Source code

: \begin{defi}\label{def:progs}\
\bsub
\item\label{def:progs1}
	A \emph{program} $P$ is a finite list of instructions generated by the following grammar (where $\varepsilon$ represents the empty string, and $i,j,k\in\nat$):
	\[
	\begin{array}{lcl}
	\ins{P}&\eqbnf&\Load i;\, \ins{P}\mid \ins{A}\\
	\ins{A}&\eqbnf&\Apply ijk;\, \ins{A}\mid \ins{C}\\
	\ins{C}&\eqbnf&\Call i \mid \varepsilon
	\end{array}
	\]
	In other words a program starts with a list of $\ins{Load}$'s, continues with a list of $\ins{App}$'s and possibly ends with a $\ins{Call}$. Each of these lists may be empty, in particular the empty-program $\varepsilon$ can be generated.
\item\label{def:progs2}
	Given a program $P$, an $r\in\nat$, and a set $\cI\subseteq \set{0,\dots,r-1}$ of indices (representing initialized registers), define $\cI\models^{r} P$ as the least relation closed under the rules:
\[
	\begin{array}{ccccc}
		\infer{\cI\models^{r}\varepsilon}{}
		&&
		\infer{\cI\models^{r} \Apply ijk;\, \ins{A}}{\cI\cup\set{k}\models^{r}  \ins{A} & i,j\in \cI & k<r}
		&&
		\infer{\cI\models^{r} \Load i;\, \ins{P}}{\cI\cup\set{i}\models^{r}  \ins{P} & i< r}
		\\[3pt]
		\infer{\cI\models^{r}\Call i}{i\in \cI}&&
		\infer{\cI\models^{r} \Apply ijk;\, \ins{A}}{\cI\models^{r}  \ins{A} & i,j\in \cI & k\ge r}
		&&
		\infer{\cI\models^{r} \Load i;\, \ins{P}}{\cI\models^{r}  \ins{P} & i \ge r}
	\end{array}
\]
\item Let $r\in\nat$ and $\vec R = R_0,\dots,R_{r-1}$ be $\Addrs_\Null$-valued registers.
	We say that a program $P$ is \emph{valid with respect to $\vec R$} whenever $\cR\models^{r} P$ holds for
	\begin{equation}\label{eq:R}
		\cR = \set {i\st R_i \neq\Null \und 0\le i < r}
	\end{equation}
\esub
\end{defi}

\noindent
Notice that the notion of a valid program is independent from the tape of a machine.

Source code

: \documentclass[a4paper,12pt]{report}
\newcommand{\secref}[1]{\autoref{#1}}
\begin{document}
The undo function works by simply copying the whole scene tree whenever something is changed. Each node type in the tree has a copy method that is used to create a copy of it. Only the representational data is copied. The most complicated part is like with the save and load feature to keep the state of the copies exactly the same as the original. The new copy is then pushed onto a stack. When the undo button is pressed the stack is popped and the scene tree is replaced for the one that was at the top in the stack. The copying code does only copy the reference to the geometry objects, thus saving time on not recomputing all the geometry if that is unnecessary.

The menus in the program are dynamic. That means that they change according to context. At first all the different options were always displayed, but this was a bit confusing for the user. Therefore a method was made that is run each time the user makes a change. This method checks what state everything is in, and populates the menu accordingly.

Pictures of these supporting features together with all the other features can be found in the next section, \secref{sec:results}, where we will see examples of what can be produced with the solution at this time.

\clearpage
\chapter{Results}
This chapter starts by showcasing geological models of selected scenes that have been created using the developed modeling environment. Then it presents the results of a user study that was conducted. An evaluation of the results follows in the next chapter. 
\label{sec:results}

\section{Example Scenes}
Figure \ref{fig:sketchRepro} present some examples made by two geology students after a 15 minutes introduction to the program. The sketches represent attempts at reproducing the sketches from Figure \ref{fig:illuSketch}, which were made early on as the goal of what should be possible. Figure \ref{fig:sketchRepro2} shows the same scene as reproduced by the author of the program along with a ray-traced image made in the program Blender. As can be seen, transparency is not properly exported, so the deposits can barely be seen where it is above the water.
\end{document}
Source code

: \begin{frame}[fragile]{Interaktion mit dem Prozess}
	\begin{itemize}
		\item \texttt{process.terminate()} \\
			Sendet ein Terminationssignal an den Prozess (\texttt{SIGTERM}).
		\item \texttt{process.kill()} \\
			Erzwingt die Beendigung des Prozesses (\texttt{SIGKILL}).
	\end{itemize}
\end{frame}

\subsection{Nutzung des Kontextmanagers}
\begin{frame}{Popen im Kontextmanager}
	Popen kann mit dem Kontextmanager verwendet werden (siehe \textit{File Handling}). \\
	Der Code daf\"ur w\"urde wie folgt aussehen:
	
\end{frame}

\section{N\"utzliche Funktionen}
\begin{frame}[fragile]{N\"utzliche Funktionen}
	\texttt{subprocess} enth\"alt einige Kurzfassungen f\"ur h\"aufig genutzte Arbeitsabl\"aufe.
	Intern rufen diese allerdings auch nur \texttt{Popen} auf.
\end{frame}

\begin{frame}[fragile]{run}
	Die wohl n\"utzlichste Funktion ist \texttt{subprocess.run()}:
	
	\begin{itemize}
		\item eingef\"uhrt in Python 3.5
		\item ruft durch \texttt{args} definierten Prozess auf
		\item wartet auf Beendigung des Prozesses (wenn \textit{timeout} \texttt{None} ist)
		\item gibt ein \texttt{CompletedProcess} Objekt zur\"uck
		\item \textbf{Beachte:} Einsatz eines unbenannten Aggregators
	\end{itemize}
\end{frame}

EXERCISE REQUIREMENTS: Within the entries above, report how many lines include "fragile", and keep the answer to the number.

SOLUTION: 3